(Data extracted from a collection)
== == ==

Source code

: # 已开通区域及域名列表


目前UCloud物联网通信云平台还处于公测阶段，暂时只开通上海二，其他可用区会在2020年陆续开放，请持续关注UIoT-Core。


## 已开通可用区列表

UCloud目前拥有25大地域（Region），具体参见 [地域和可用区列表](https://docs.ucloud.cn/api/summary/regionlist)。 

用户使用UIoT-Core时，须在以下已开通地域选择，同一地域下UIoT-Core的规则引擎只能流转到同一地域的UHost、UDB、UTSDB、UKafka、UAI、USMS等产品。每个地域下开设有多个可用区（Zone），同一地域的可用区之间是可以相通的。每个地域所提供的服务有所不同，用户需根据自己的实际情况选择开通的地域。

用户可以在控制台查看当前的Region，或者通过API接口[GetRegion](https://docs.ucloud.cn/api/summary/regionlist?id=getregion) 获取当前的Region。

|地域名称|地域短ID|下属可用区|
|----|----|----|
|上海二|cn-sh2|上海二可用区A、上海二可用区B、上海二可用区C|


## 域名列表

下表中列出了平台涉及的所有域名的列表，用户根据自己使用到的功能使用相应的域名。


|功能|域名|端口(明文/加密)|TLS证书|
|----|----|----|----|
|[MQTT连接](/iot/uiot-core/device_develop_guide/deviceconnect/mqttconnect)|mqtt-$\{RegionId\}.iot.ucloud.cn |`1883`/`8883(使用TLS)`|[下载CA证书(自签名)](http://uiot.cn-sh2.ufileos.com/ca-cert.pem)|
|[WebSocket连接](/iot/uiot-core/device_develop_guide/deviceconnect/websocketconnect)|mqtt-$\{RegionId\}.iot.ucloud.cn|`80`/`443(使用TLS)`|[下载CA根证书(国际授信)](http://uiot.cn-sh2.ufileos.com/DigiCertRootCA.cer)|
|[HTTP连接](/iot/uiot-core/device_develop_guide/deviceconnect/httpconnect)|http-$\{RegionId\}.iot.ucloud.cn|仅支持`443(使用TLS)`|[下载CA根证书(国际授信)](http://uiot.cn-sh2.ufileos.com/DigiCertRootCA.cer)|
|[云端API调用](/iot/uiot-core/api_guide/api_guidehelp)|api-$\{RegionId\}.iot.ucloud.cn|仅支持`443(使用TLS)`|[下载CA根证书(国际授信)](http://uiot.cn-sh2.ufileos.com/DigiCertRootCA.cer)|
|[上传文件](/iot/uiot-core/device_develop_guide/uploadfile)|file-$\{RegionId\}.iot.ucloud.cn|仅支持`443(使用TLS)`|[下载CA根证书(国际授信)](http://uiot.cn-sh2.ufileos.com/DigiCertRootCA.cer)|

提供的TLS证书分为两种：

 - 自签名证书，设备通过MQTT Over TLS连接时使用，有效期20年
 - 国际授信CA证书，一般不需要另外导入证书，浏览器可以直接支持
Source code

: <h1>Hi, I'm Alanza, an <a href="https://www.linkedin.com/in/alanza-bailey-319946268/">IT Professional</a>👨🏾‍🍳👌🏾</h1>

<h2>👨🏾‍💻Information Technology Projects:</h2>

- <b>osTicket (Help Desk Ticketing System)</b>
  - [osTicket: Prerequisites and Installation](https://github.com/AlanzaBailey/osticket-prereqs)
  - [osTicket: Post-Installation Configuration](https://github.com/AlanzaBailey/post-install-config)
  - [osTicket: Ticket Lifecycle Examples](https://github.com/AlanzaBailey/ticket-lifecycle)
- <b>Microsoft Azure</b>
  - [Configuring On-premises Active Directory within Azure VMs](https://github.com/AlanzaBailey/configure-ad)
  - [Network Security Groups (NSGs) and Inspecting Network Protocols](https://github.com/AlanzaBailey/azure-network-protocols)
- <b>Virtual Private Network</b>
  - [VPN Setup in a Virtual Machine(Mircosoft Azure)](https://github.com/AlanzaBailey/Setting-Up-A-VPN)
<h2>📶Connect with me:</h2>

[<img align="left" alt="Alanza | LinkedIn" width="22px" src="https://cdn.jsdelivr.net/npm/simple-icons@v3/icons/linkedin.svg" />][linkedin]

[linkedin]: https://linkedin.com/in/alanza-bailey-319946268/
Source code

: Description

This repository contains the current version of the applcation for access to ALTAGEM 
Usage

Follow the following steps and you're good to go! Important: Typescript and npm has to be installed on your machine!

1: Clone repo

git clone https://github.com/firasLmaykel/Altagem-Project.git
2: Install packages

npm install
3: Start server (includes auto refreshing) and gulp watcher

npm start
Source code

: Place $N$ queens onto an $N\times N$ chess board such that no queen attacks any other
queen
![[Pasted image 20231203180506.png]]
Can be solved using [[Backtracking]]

== == ==

PROBLEM TO WORK ON:
Each record above, in full: retype it verbatim.

YOUR SOLUTION:
Source code

: # 已开通区域及域名列表


目前UCloud物联网通信云平台还处于公测阶段，暂时只开通上海二，其他可用区会在2020年陆续开放，请持续关注UIoT-Core。


## 已开通可用区列表

UCloud目前拥有25大地域（Region），具体参见 [地域和可用区列表](https://docs.ucloud.cn/api/summary/regionlist)。 

用户使用UIoT-Core时，须在以下已开通地域选择，同一地域下UIoT-Core的规则引擎只能流转到同一地域的UHost、UDB、UTSDB、UKafka、UAI、USMS等产品。每个地域下开设有多个可用区（Zone），同一地域的可用区之间是可以相通的。每个地域所提供的服务有所不同，用户需根据自己的实际情况选择开通的地域。

用户可以在控制台查看当前的Region，或者通过API接口[GetRegion](https://docs.ucloud.cn/api/summary/regionlist?id=getregion) 获取当前的Region。

|地域名称|地域短ID|下属可用区|
|----|----|----|
|上海二|cn-sh2|上海二可用区A、上海二可用区B、上海二可用区C|


## 域名列表

下表中列出了平台涉及的所有域名的列表，用户根据自己使用到的功能使用相应的域名。


|功能|域名|端口(明文/加密)|TLS证书|
|----|----|----|----|
|[MQTT连接](/iot/uiot-core/device_develop_guide/deviceconnect/mqttconnect)|mqtt-$\{RegionId\}.iot.ucloud.cn |`1883`/`8883(使用TLS)`|[下载CA证书(自签名)](http://uiot.cn-sh2.ufileos.com/ca-cert.pem)|
|[WebSocket连接](/iot/uiot-core/device_develop_guide/deviceconnect/websocketconnect)|mqtt-$\{RegionId\}.iot.ucloud.cn|`80`/`443(使用TLS)`|[下载CA根证书(国际授信)](http://uiot.cn-sh2.ufileos.com/DigiCertRootCA.cer)|
|[HTTP连接](/iot/uiot-core/device_develop_guide/deviceconnect/httpconnect)|http-$\{RegionId\}.iot.ucloud.cn|仅支持`443(使用TLS)`|[下载CA根证书(国际授信)](http://uiot.cn-sh2.ufileos.com/DigiCertRootCA.cer)|
|[云端API调用](/iot/uiot-core/api_guide/api_guidehelp)|api-$\{RegionId\}.iot.ucloud.cn|仅支持`443(使用TLS)`|[下载CA根证书(国际授信)](http://uiot.cn-sh2.ufileos.com/DigiCertRootCA.cer)|
|[上传文件](/iot/uiot-core/device_develop_guide/uploadfile)|file-$\{RegionId\}.iot.ucloud.cn|仅支持`443(使用TLS)`|[下载CA根证书(国际授信)](http://uiot.cn-sh2.ufileos.com/DigiCertRootCA.cer)|

提供的TLS证书分为两种：

 - 自签名证书，设备通过MQTT Over TLS连接时使用，有效期20年
 - 国际授信CA证书，一般不需要另外导入证书，浏览器可以直接支持
Source code

: <h1>Hi, I'm Alanza, an <a href="https://www.linkedin.com/in/alanza-bailey-319946268/">IT Professional</a>👨🏾‍🍳👌🏾</h1>

<h2>👨🏾‍💻Information Technology Projects:</h2>

- <b>osTicket (Help Desk Ticketing System)</b>
  - [osTicket: Prerequisites and Installation](https://github.com/AlanzaBailey/osticket-prereqs)
  - [osTicket: Post-Installation Configuration](https://github.com/AlanzaBailey/post-install-config)
  - [osTicket: Ticket Lifecycle Examples](https://github.com/AlanzaBailey/ticket-lifecycle)
- <b>Microsoft Azure</b>
  - [Configuring On-premises Active Directory within Azure VMs](https://github.com/AlanzaBailey/configure-ad)
  - [Network Security Groups (NSGs) and Inspecting Network Protocols](https://github.com/AlanzaBailey/azure-network-protocols)
- <b>Virtual Private Network</b>
  - [VPN Setup in a Virtual Machine(Mircosoft Azure)](https://github.com/AlanzaBailey/Setting-Up-A-VPN)
<h2>📶Connect with me:</h2>

[<img align="left" alt="Alanza | LinkedIn" width="22px" src="https://cdn.jsdelivr.net/npm/simple-icons@v3/icons/linkedin.svg" />][linkedin]

[linkedin]: https://linkedin.com/in/alanza-bailey-319946268/
Source code

: Description

This repository contains the current version of the applcation for access to ALTAGEM 
Usage

Follow the following steps and you're good to go! Important: Typescript and npm has to be installed on your machine!

1: Clone repo

git clone https://github.com/firasLmaykel/Altagem-Project.git
2: Install packages

npm install
3: Start server (includes auto refreshing) and gulp watcher

npm start
Source code

: Place $N$ queens onto an $N\times N$ chess board such that no queen attacks any other
queen
![[Pasted image 20231203180506.png]]
Can be solved using [[Backtracking]]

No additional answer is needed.